When know-nothing try and teach

I saw a video about Bourbon made by Bloomberg news.

Bourbon is a lie.  Most of the brands of Bourbon you buy are made from a large distillery and not small individual distilleries.

And?  Beer works the same way.  So do a lot of products.

What’s next, an expose on how the Twix commercials are a lie and there is no left and right factory and they are all part of Mars, Inc.?

Less then a minute into the video, I was done.

“What can distinguish one Bourbon brand from another may be little more than how long the liquid sat in the barrel.”


This is chemical engineering, right up my alley.

Step one, make the mash.  Use a grain containing sugar and ferment the grain into a solution of ethanol and water.  This has to be done under the right conditions or the yeasts will produce fusel alcohols as well.  The mineral content of the water, the type of grain used, the fermenting conditions all have an effect on how much ethanol or fusel alcohol is made.  This is why Scotch makers go on and on about the stream they got their water out of.

Step two, distill.     Using heat, separate as much ethanol as you can from everything else.  Too much heat and you get other impurities in your condensate.  Too little and you don’t get much of anything.  Distillation is not a perfect means of separation, so some of the other organics and aromatics from the mash come through  into the distillate.  You may want this or not.  For a Vodka, you don’t want any flavor so you distill several times to get as much out as you can that is not ethanol.  For a rye whisky, the rye imparts a flavor so you keep it.

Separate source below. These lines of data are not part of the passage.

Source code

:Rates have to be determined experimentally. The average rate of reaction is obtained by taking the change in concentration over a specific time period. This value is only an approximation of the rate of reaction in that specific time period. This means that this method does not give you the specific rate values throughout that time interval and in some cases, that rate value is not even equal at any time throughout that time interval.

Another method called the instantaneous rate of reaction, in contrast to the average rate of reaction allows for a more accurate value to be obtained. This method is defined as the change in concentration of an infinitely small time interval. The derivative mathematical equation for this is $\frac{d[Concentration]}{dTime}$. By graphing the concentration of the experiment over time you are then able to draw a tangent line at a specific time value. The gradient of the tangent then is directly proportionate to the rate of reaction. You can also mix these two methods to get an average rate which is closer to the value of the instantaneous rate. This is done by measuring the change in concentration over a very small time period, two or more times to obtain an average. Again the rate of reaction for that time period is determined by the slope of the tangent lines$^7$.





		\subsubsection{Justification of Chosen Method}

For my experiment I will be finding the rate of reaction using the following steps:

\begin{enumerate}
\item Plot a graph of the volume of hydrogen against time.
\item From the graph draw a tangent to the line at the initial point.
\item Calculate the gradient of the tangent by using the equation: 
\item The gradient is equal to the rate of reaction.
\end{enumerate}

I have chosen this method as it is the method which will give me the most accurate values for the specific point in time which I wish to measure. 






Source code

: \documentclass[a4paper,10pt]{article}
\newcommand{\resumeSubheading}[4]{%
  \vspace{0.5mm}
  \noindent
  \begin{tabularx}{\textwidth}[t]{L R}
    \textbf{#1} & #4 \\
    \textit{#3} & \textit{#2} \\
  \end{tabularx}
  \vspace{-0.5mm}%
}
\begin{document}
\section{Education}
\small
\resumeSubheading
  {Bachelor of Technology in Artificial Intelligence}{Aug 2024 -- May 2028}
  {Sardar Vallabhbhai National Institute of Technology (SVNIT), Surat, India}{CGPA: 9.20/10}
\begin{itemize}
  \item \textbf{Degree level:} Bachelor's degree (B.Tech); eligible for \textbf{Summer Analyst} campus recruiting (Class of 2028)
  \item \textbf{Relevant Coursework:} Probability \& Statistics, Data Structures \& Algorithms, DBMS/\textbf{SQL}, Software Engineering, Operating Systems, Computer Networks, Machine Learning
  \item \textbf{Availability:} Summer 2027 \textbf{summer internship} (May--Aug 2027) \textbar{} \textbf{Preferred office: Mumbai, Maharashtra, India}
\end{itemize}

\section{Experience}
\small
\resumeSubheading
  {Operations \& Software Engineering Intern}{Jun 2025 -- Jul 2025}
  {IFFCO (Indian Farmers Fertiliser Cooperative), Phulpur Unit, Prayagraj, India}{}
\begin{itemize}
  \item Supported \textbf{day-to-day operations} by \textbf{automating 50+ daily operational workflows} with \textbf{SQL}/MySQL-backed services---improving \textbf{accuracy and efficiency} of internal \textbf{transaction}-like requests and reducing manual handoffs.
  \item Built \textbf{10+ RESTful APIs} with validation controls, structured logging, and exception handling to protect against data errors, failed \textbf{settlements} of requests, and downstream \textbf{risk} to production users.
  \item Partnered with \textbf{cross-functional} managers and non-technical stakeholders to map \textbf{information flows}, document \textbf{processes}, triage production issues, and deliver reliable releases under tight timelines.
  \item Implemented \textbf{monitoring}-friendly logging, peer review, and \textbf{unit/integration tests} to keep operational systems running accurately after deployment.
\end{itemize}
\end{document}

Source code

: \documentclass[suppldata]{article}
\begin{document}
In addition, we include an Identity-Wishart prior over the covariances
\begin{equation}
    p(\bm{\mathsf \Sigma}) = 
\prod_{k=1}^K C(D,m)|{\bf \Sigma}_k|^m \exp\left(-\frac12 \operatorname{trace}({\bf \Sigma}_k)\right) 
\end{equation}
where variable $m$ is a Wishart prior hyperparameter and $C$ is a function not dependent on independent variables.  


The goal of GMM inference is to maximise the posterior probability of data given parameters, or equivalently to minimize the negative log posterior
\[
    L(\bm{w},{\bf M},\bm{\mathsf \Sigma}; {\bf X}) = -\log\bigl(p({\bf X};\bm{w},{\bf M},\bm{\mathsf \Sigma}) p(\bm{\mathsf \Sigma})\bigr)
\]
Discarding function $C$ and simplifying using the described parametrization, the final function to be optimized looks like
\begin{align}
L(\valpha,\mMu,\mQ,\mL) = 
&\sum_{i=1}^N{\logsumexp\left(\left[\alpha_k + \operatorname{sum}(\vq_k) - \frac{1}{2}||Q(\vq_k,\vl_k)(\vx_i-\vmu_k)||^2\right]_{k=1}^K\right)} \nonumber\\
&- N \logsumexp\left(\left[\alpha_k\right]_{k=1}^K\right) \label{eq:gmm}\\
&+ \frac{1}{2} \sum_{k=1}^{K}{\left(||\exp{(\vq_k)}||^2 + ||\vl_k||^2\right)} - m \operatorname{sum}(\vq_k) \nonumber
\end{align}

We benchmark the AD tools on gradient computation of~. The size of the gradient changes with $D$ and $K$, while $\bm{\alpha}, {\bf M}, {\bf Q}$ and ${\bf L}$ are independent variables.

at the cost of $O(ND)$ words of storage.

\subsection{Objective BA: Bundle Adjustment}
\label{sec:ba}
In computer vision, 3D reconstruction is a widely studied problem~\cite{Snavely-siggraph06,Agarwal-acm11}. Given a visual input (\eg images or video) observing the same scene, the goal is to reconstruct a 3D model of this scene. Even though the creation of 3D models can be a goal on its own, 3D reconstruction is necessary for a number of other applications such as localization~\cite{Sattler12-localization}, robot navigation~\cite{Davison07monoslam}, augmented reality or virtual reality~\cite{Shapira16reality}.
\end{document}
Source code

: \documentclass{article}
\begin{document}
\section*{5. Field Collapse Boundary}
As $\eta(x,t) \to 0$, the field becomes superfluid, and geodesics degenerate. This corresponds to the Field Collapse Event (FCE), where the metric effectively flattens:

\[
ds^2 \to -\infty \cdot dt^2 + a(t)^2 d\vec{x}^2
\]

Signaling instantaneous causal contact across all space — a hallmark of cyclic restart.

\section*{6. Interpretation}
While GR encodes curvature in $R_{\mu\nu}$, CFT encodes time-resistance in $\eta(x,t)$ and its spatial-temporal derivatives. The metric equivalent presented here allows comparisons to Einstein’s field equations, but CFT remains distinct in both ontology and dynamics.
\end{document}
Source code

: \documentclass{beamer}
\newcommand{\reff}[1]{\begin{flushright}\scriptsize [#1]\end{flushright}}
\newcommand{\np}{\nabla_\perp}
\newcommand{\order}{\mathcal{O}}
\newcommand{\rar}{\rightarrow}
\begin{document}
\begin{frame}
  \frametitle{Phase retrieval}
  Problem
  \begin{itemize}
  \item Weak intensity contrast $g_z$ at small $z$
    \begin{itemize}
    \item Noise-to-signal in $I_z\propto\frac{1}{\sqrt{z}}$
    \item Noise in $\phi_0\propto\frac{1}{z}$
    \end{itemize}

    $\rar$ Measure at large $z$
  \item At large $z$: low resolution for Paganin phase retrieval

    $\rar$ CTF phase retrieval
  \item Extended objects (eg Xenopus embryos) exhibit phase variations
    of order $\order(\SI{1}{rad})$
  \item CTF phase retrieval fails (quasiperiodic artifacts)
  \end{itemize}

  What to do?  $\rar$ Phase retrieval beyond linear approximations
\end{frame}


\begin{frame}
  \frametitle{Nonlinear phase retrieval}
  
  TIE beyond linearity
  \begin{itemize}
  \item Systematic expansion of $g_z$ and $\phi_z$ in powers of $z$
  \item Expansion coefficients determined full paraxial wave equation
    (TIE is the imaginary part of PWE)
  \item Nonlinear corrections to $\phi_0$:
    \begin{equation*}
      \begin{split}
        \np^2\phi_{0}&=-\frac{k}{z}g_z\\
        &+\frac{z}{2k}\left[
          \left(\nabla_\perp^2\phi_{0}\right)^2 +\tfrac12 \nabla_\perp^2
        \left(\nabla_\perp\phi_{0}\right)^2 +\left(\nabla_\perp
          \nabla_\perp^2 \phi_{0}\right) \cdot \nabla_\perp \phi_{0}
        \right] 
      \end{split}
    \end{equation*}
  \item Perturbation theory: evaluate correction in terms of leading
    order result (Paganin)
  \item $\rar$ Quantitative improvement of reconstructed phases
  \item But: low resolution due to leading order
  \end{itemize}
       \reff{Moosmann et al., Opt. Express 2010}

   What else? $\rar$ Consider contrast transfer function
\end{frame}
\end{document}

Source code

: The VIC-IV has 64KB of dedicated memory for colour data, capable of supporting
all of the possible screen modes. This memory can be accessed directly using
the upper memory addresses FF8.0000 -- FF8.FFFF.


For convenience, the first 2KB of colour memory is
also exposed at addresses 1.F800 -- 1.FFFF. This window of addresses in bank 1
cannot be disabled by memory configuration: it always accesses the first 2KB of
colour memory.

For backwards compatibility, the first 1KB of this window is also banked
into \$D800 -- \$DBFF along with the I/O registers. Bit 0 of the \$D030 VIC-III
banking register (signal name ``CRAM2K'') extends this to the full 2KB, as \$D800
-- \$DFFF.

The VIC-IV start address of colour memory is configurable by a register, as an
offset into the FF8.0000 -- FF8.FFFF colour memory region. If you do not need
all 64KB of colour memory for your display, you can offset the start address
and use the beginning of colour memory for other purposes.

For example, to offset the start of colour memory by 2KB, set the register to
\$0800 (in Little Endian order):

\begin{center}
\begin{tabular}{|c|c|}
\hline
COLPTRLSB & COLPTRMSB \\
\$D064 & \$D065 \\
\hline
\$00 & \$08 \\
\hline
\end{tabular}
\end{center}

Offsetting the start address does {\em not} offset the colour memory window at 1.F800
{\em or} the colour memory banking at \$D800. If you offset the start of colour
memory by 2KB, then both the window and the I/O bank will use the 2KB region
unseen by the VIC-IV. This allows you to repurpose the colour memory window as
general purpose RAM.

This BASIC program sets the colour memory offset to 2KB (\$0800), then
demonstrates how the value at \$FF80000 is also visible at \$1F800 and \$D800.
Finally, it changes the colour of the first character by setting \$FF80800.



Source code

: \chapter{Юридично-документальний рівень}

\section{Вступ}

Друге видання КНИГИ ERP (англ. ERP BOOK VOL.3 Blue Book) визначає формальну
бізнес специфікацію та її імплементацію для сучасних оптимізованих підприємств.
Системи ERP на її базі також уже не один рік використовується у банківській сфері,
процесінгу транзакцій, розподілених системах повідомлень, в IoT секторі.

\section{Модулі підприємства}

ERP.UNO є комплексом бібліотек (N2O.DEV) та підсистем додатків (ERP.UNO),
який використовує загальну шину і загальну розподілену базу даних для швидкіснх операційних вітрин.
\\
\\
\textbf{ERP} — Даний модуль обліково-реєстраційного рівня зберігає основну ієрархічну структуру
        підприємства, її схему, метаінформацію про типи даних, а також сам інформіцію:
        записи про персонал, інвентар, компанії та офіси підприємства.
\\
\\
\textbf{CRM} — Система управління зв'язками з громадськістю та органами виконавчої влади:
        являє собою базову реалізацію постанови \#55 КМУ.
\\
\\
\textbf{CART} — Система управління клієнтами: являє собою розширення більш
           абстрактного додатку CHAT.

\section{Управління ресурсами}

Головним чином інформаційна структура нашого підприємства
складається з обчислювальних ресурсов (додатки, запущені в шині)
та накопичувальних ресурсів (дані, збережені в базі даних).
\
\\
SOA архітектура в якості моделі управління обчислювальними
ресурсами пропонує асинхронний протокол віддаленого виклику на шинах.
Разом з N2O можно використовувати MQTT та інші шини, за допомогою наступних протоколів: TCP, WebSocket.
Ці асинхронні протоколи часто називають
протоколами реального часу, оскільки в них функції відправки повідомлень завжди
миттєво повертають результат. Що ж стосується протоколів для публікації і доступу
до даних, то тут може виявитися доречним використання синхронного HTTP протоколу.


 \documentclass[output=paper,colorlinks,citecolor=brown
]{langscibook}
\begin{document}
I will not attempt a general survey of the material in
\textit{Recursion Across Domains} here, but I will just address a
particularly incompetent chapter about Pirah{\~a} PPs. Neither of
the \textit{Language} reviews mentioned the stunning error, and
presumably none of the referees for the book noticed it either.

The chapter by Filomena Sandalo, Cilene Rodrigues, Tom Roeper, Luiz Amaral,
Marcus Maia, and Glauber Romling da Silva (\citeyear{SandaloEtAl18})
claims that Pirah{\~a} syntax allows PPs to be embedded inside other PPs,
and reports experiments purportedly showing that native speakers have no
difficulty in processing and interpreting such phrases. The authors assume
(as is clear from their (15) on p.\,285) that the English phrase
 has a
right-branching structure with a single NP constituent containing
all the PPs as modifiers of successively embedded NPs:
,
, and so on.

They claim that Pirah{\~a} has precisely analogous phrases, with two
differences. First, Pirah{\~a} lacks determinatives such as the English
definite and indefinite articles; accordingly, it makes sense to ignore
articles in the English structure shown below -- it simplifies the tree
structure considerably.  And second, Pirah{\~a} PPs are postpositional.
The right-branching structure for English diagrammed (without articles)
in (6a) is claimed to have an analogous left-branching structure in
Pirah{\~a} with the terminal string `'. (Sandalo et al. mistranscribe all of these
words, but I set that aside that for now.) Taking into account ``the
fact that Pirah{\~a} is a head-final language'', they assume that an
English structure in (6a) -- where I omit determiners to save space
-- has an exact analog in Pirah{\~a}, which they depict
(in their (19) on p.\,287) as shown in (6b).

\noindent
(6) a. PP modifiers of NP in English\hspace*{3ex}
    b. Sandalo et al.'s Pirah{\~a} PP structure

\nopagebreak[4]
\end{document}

Step three, make the barrel.  Take an oak barrel.  Burn the inside.  The inner layer turns into charcoal.  The outer layer is raw wood.  In between the heat caramelizes the natural sugars in the wood.  The more intense the heat, the darker they turn, and the more the flavor varies.  This is the same science as is used in candy making.

Step four, age.  Put the ethanol solution in the barrel.  Diffusion will occur, and ethanol will dissolve into the wood.  Then it reaches steady state and the ethanol will move back out of the wood into liquid in the barrel, carrying the caramelized sugars and other wood flavors with it.  The charcoal will adsorb some of the other flavors as well.  The longer you age, the more wood flavors and sugars go into solution.  Bourbon uses new barrels.  Other whiskies use used barrels from wine, brandy, or beer production so the whiskey absorbs some of the flavors left in the barrel from the previous spirit.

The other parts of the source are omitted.